The key intuition behind this result is that, with an appropriately chosen learning rate $\eta$, the incremental loss incurred by each OPGD update can be controlled through the properties of convexity and the geometry of the projection step. By carefully balancing the step size and the accumulated errors (using a telescoping sum argument), one shows that the total deviation from the best fixed action does not exceed a term proportional to $\sqrt{T}$. This makes OPGD particularly effective in the online setting, where decisions must be made sequentially without prior knowledge of future loss functions.


## Sources OLO
- o3 mini (
write a text introducing OLO online linear optimization, keep it short introduce static regret and online projected gradient descent, explain that an important result or the essence why OLO works is that OPGD obtains sqrt T regret
)

- Hazan: http://arxiv.org/abs/1909.05207 (Introduction to Online Convex Optimization)

- Ashoks Thesis: https://www-cs.stanford.edu/people/ashokc/papers/thesis.pdf (PhD on PARAMETER-FREE ONLINE
LEARNING )

- Orabona:  http://arxiv.org/abs/1912.13213 (A Modern Introduction to Online Learning)

- convex set wiki: https://en.wikipedia.org/wiki/Convex_set

# OLO framework for caching


Fractional caching can be analyzed as a OLO problem. 

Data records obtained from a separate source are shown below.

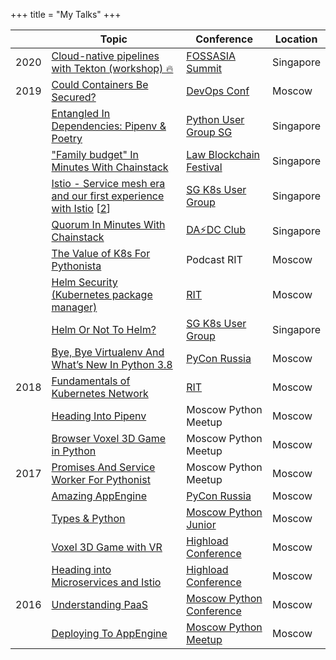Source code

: +++
title = "My Talks"
+++

|      | Topic                                                                                                                                                                                                          | Conference                                      | Location  |
|------|----------------------------------------------------------------------------------------------------------------------------------------------------------------------------------------------------------------|-------------------------------------------------|-----------|
| 2020 | [Cloud-native pipelines with Tekton (workshop) 🔥](https://hayorov.me/posts/fossasia-summit-2020/)                                                                                                                                                               | [FOSSASIA Summit](https://summit.fossasia.org/) | Singapore |
| 2019 | [Could Containers Be Secured?](https://www.youtube.com/watch?v=QltHmfevCo8&list=PLtFn4-Uxnqyn2ZnJ8iaCBTvTzuMvnGQeb&index=16)                                                                                   | [DevOps Conf](https://devopsconf.io/)           | Moscow    |
|      | [Entangled In Dependencies: Pipenv & Poetry](https://speakerdeck.com/hayorov/entangled-in-dependencies-pipenv-and-poetry)                                                                                      | [Python User Group SG](https://pugs.org.sg/)                            | Singapore |
|      | ["Family budget" In Minutes With Chainstack](https://speakerdeck.com/hayorov/family-budget-in-minutes-with-chainstack)                                                                                         | [Law Blockchain Festival](https://www.meetup.com/Legal-Technology-Singapore/events/261249518/)                                 | Singapore |
|      | [Istio - Service mesh era and our first experience with Istio](https://speakerdeck.com/hayorov/welcome-to-the-service-mesh-era) [[2](https://www.meetup.com/Singapore-Kubernetes-User-Group/events/259948393)] | [SG K8s User Group](https://www.meetup.com/Singapore-Kubernetes-User-Group/)                               | Singapore |
|      | [Quorum In Minutes With Chainstack](https://speakerdeck.com/hayorov/quorum-in-minutes-with-chainstack)                                                                                                         | [DA⚡️DC Club](https://dappsdev.org/blog/2019-04-12-dapps-dev-club-4th-session-roundup/)                                    | Singapore |
|      | [The Value of K8s For Pythonista](https://www.youtube.com/watch?v=Hzpp9SLKCWM&list=PLtFn4-Uxnqyn2ZnJ8iaCBTvTzuMvnGQeb&index=4)                                                                                 | Podcast RIT                            | Moscow    |
|      | [Helm Security (Kubernetes package manager)](https://www.youtube.com/watch?v=_8zNTJ1_R5I&list=PLtFn4-Uxnqyn2ZnJ8iaCBTvTzuMvnGQeb&index=4)                                                                      | [RIT](https://ritfest.ru)                                             | Moscow    |
|      | [Helm Or Not To Helm?](https://www.youtube.com/watch?v=T1YkO1K__eA&list=PLtFn4-Uxnqyn2ZnJ8iaCBTvTzuMvnGQeb&index=2)                                                                                            | [SG K8s User Group](https://www.meetup.com/Singapore-Kubernetes-User-Group/)                              | Singapore |
|      | [Bye, Bye Virtualenv And What’s New In Python 3.8](https://www.youtube.com/watch?v=L2OpzwloTDI&list=PLtFn4-Uxnqyn2ZnJ8iaCBTvTzuMvnGQeb&index=15)                                                               | [PyCon Russia](https://pycon.ru/)                                    | Moscow    |
| 2018 | [Fundamentals of Kubernetes Network](https://www.youtube.com/watch?v=T1YkO1K__eA&list=PLtFn4-Uxnqyn2ZnJ8iaCBTvTzuMvnGQeb&index=2&)                                                                             | [RIT](https://ritfest.ru)                                             | Moscow    |
|      | [Heading Into Pipenv](https://www.youtube.com/watch?v=JNT1u3Ri3YY&list=PLtFn4-Uxnqyn2ZnJ8iaCBTvTzuMvnGQeb&index=8)                                                                                             | Moscow Python Meetup                            | Moscow    |
|      | [Browser Voxel 3D Game in Python](https://www.youtube.com/watch?v=WIIRiT1NfQ0&list=PLtFn4-Uxnqyn2ZnJ8iaCBTvTzuMvnGQeb&index=11)                                                                                | Moscow Python Meetup                            | Moscow    |
| 2017 | [Promises And Service Worker For Pythonist](https://www.youtube.com/watch?v=h5BpiDyC9rk&list=PLtFn4-Uxnqyn2ZnJ8iaCBTvTzuMvnGQeb&index=2)                                                                       | Moscow Python Meetup                            | Moscow    |
|      | [Amazing AppEngine](https://www.youtube.com/watch?v=8RZgIcEpSHA&list=PLtFn4-Uxnqyn2ZnJ8iaCBTvTzuMvnGQeb&index=9)                                                                                               | [PyCon Russia](https://pycon.ru)                                    | Moscow    |
|      | [Types & Python](https://www.youtube.com/watch?v=kHrt-8b3f2E&list=PLtFn4-Uxnqyn2ZnJ8iaCBTvTzuMvnGQeb&index=10)                                                                                                 | [Moscow Python Junior](https://python.ru)                              | Moscow    |
|      | [Voxel 3D Game with VR](https://www.youtube.com/watch?v=WIIRiT1NfQ0&list=PLtFn4-Uxnqyn2ZnJ8iaCBTvTzuMvnGQeb&index=11)                                                                                          | [Highload Conference](https://www.highload.ru/)                             | Moscow    |
|      | [Heading into Microservices and Istio](https://www.youtube.com/watch?v=RyMAwQD85bU&list=PLtFn4-Uxnqyn2ZnJ8iaCBTvTzuMvnGQeb&index=6)                                                                            | [Highload Conference](https://www.highload.ru/)                            | Moscow    |
| 2016 | [Understanding PaaS](https://www.youtube.com/watch?v=wTKjfwnqKnA&list=PLtFn4-Uxnqyn2ZnJ8iaCBTvTzuMvnGQeb&index=5)                                                                                              | [Moscow Python Conference](https://conf.python.ru/en/)                        | Moscow    |
|      | [Deploying To AppEngine](https://www.youtube.com/watch?v=wHrD-WVEK6I&list=PLtFn4-Uxnqyn2ZnJ8iaCBTvTzuMvnGQeb&index=13)                                                                                         | [Moscow Python Meetup](https://python.ru)                           | Moscow    |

## Representing fractional caching strategy
Let $y$ be a vector where each component $y_{i}$ represents the fraction of item $i$ that is cached,  the set of feasibility for y is (for a cache of size $C$): 

$$
\mathcal{Y} = \left\{ y \in [0,1]^N \middle| \sum_{n=1}^N y^{n} \leq C \right\},
$$ 

as there always exist a full cache strategy that outperforms a non full cache strategy all our fractional cache states will be in

$$
\mathcal{Y_{full}} = \left\{ y \in [0,1]^N \middle| \sum_{n=1}^N y^{n} = C \right\}.
$$ 
Note that it is essential that the feasibility set is convex, for integral caching this is not the case so OLO isn't directly applicable.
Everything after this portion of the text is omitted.